# Canon 450D or Nikon D5000?



## baptistsan (May 4, 2009)

Am looking at these two dslrs.

Anyone have thoughts on which is the better camera?

Will be used mostly for taking photos of cars, planes, buildings and wildlife. No interest in using either as a video camera.

TIA.


----------



## bretti_kivi (Apr 22, 2008)

Neither is "better". Check the operating logic, that's the biggest difference. You read the sticky?

Bret


----------



## baptistsan (May 4, 2009)

I did indeed and fully intend to handle both before deciding.

Just wanted some views from those that own/use these cameras.


----------



## scottgm (Dec 27, 2009)

Cant really comment on the D5000 but ive got a 450D and its great.

Easy to use... where your using simple modes or playing around in manual mode!

Also products great quality images when shooting in RAW


----------



## Mini 360 (Jul 17, 2009)

scottgm said:


> Cant really comment on the D5000 but ive got a 450D and its great.
> 
> Easy to use... where your using simple modes or playing around in manual mode!
> 
> Also products great quality images when shooting in RAW


Couldnt agree more. Im a design student so needed a decent camera and got the 450D. Stunning quality for the price and 12.3MP is more than enough. As said above RAW setting is best. :thumb:


----------



## TTrich (Oct 17, 2009)

Neither, buy a second hand body in the semi pro range. ie 40D for canon or D50 for Nikon.

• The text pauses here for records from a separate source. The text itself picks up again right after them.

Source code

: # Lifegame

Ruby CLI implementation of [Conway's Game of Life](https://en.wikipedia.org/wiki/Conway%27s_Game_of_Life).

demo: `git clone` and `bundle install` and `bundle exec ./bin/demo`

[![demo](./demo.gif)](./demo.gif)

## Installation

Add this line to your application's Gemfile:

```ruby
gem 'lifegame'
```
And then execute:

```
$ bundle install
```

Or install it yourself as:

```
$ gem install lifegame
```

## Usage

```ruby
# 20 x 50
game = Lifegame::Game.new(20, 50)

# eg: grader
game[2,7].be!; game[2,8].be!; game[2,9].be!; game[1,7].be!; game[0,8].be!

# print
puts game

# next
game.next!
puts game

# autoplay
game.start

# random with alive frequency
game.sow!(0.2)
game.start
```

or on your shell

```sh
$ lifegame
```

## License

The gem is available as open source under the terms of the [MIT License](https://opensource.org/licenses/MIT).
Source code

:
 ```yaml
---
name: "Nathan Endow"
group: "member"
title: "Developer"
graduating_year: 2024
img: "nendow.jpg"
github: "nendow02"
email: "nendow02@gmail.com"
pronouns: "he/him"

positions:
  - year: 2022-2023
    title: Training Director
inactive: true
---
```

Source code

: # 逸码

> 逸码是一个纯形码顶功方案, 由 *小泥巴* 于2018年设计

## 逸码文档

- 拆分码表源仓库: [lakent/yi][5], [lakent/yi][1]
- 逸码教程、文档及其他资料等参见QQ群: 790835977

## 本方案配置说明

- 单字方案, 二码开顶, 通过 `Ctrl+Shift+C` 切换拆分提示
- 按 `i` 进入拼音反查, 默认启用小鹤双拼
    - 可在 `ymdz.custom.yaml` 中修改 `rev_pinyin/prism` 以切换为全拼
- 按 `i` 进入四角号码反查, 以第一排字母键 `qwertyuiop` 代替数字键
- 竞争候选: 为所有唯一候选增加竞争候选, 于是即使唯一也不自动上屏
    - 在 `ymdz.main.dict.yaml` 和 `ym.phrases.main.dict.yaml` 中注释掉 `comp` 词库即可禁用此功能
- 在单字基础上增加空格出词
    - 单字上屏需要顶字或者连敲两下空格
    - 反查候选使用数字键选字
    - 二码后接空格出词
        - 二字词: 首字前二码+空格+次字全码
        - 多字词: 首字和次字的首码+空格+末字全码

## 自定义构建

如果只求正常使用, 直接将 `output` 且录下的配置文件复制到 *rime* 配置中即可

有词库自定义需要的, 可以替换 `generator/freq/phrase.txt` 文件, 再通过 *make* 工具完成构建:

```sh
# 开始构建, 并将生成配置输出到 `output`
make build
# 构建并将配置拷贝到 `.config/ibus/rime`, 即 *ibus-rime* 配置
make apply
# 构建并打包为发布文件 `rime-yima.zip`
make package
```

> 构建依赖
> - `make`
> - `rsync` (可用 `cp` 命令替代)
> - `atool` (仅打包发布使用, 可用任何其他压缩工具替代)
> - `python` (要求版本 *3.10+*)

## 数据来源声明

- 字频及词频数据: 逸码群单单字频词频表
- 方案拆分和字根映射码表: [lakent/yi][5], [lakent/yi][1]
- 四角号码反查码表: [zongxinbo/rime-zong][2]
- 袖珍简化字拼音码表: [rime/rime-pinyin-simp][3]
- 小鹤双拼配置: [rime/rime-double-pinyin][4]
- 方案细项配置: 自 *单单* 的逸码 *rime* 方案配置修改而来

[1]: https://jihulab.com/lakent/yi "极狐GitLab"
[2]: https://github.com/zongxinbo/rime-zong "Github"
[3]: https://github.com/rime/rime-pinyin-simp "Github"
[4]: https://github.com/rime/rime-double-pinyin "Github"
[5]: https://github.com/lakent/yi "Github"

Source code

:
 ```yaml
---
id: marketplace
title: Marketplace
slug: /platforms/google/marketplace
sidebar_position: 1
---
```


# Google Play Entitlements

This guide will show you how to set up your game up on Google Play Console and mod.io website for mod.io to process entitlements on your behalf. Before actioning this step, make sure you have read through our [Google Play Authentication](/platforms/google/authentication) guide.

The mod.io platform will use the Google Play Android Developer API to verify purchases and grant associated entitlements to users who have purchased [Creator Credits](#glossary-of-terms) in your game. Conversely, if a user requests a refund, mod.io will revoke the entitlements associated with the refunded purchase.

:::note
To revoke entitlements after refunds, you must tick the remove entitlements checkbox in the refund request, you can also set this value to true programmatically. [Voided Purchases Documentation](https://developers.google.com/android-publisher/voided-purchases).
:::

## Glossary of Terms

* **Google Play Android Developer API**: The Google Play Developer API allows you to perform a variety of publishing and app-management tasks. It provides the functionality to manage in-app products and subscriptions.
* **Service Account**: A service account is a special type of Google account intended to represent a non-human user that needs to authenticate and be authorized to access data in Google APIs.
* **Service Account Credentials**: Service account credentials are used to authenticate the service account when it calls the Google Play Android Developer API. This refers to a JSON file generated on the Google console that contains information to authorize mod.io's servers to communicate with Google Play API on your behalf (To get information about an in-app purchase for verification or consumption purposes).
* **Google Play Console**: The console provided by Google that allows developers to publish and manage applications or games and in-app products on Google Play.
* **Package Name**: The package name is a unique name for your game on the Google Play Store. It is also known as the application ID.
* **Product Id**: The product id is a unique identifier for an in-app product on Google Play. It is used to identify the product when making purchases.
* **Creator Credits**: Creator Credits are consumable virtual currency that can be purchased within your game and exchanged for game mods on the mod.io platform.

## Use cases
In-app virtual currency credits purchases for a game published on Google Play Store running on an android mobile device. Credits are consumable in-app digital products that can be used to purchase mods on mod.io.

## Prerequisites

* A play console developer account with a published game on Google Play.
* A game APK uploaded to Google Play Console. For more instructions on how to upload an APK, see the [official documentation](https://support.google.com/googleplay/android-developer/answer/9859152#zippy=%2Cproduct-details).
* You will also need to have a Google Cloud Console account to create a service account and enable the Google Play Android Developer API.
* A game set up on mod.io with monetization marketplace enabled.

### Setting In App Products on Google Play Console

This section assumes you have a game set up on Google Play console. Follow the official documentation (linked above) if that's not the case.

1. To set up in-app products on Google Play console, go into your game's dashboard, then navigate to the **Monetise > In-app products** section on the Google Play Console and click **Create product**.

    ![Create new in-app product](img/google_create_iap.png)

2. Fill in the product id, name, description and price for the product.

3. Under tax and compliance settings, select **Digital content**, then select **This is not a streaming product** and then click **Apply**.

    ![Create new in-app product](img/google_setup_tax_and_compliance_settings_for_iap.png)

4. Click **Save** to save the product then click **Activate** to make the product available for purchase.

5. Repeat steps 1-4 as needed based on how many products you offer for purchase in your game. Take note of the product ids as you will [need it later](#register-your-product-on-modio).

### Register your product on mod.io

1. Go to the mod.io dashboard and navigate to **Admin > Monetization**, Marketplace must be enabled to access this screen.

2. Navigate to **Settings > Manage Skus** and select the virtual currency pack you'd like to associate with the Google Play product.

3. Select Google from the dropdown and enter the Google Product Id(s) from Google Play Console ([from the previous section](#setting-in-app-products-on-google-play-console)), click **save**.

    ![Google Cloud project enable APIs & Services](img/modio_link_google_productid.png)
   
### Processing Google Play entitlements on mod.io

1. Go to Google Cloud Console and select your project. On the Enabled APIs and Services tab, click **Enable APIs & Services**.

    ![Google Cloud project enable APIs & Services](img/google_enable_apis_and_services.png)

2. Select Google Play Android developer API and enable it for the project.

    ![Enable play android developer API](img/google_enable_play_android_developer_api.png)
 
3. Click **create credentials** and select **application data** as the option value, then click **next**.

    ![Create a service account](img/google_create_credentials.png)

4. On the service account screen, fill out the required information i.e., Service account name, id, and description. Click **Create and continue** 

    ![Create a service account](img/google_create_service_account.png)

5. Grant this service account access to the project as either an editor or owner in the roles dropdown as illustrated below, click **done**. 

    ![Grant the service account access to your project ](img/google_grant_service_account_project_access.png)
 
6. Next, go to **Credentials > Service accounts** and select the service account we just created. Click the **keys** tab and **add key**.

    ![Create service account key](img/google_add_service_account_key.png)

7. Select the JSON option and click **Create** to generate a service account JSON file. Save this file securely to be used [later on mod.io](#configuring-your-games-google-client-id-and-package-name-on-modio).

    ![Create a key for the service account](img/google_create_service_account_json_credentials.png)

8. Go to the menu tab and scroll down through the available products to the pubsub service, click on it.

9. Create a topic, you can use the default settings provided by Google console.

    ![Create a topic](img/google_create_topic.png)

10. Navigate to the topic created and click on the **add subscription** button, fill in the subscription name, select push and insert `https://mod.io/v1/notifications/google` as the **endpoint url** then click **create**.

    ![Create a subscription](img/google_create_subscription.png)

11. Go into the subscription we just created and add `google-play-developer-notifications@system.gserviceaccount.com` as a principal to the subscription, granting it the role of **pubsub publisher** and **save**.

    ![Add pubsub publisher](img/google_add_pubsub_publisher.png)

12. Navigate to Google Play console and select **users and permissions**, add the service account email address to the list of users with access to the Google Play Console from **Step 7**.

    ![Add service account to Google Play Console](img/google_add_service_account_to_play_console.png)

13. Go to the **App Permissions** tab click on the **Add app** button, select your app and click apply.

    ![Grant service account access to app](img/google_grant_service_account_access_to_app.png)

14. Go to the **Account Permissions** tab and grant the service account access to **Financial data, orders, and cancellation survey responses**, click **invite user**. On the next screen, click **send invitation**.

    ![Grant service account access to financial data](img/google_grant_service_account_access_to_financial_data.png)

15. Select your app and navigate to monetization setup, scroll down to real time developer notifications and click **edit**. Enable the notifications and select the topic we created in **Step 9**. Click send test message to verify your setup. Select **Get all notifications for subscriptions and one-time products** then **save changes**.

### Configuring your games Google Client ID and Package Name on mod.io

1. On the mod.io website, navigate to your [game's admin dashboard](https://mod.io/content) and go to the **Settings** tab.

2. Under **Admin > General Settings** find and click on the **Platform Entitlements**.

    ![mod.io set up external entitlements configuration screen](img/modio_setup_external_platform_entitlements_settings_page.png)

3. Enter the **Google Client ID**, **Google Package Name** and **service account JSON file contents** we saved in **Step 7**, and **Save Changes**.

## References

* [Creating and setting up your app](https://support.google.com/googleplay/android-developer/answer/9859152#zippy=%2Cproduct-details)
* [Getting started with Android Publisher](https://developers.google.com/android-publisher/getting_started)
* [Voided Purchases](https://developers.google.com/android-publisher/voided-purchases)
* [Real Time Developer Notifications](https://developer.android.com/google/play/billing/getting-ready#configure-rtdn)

Much more value for money. Bought a second hand 40D from

http://www.mpbphotographic.co.uk/

And for Nikon there's always

http://www.graysofwestminster.co.uk/


----------



## Katana (Mar 31, 2007)

You're are probably best sorting out what kind of lenses you want then finding a camera that best works with them. For cars, buildings and some wildlife the 18-55mm kit lens on either will be fine; for other wildlife and planes you'll probably want a telephoto lens so you can stand well back, and even a macro lens for close up wildlife.

If you only plan on shooting digital and getting modern lenses then I'd for the Nikon D5000 with the kit lens, the D5000 is better built and easier to use in my opinion. Until the end of April Nikon have a £50 cash back on the D5000 as well.
If you do want to go down the Canon route spring for the D500 or the new D550 as the controls are better laid out and they have the excellent DIGIC 4 image processor. The other advantage of Canon is that any EF mount lens from the last 24 years will auto-focus with it as well, but that is really only advantage if you want to try a 35mm SLR in the future that need the older EF lenses.

I'm slightly biased as i have a D5000 and love it, but i have tried a few friends Canon DSLR's and found them poorly laid out and cheaper feeling than equivalent Nikon, though the D500 has improved on the layout front.
Go down to a shop like Jessops and ask to fondle and try the DSLR's you're interested in; you'll probably prefer one camera over the other right away. They are normally more than willing to help, and if you buy one they offer a 30 day no questions asked refund, you might pay a little more than online for it in the shop but it's worth it for that 30 day refund and the chance to fondle, avoid expensive accessories though.


----------



## S10TKL (Sep 14, 2009)

Ive got a D5000 - cant fault it.
Very easy to use and very intuative display.

Provides D2X LCD functions on the Screen veiwer.
Very light
Solid
Great to look at
Tilty screen always good for awkward shots in a crowd.


----------



## m500dpp (Feb 17, 2006)

Nikon feel more solid, I chose a D90 (and a D60) over a 450D as I felt the Canon felt rather flimsy, but as said try them both then decide. Its a critical decision as you are buying into a system, but ypu wont go wrong with either. The High ISO performance is likely to be better with the Nikon, good for low light or action photography....


----------



## Astro (Dec 4, 2005)

I've got the Nikon 5000D love the tilt/rotate screen plus other numerous features.


----------



## quicky connor (Jan 31, 2010)

go onto youtube mate and there is user called cameralab they review all cameras in depth really help me choose which camera i was gonna go for they review lens aswell


----------